RECORDS PROVIDED:
———
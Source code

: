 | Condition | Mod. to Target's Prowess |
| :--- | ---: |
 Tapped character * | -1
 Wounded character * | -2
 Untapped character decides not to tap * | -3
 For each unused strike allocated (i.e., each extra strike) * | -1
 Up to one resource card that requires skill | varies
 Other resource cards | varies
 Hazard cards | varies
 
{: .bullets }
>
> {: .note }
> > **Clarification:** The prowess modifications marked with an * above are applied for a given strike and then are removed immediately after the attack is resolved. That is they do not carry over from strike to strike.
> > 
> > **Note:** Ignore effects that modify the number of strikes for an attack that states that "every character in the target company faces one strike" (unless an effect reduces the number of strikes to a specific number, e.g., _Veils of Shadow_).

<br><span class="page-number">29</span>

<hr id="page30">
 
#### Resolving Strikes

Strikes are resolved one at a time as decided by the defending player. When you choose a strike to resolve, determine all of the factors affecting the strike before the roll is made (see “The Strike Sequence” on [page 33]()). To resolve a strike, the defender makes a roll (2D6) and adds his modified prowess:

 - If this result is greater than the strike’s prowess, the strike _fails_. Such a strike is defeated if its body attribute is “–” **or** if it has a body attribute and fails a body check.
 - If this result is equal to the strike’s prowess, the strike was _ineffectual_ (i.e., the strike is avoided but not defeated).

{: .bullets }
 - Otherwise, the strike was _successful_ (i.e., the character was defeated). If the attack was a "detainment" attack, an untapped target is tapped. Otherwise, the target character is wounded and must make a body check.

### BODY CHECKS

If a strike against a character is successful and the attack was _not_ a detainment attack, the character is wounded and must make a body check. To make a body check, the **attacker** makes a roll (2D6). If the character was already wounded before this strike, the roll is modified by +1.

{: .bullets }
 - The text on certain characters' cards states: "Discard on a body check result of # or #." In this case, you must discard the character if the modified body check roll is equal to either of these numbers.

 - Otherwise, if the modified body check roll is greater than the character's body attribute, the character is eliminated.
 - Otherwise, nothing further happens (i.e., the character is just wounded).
———
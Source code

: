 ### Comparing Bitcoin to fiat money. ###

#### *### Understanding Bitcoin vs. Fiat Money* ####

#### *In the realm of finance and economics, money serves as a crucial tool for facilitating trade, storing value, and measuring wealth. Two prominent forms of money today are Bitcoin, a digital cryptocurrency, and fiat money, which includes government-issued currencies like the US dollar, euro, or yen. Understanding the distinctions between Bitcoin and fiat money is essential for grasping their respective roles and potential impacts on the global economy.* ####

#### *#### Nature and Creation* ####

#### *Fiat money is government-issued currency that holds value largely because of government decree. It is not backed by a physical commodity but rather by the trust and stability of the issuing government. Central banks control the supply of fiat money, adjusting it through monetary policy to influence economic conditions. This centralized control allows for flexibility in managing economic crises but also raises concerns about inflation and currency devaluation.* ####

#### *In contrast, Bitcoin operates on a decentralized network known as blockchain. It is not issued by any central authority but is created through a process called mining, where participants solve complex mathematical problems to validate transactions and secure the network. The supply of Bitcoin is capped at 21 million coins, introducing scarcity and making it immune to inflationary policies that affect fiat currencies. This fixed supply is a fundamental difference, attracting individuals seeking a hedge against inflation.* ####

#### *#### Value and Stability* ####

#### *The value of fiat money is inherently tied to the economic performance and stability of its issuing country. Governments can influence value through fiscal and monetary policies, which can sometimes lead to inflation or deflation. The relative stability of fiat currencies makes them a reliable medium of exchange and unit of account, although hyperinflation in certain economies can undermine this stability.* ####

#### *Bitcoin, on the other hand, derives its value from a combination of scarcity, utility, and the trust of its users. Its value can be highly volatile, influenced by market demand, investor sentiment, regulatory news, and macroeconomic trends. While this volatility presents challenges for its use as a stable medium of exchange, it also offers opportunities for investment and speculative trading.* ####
———
WHAT YOU WILL DO: Your answer must be a single number: the count of lines above that contain the string "resource".

YOUR RESPONSE: 2